EXCERPTED DATA:
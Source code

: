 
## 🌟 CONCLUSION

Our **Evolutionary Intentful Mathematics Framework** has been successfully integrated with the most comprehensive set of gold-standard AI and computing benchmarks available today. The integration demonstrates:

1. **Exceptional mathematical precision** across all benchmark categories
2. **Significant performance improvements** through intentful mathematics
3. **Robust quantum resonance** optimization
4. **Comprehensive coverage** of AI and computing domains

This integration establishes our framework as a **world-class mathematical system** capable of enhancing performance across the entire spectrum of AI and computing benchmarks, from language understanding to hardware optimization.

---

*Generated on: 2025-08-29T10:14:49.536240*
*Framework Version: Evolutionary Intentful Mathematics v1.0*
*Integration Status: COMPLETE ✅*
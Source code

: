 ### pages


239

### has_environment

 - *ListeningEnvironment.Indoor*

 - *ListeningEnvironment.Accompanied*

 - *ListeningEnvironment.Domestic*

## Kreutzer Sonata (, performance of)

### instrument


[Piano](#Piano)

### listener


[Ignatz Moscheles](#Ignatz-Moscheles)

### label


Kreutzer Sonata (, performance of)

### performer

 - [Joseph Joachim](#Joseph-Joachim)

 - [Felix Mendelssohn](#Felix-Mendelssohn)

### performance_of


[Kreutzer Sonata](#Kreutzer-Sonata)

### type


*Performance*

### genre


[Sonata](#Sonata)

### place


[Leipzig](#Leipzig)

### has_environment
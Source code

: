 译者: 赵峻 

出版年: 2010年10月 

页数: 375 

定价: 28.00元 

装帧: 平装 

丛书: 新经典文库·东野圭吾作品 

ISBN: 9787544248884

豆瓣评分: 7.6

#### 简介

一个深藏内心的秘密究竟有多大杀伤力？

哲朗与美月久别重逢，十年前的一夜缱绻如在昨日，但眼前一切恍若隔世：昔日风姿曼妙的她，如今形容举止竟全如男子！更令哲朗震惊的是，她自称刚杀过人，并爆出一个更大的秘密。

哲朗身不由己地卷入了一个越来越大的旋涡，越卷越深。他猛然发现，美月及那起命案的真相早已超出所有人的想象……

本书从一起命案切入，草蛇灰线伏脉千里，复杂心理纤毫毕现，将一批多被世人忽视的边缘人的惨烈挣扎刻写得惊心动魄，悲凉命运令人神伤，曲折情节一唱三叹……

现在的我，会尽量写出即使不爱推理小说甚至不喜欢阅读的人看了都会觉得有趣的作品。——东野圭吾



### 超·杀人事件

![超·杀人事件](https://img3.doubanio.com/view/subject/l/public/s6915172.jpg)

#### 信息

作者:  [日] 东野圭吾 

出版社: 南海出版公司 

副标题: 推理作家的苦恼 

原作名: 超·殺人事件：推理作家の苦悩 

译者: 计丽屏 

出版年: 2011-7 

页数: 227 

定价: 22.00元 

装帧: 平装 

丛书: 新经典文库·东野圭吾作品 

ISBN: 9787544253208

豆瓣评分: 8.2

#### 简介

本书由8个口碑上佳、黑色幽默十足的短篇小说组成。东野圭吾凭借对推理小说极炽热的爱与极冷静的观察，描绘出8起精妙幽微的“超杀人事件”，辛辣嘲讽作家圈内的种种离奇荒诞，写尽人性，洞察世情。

WORK ORDER: Looking at the records above, count the lines where the word "Evolutionary" appears. State only the number.

ANSWER FOR THIS EXERCISE: 2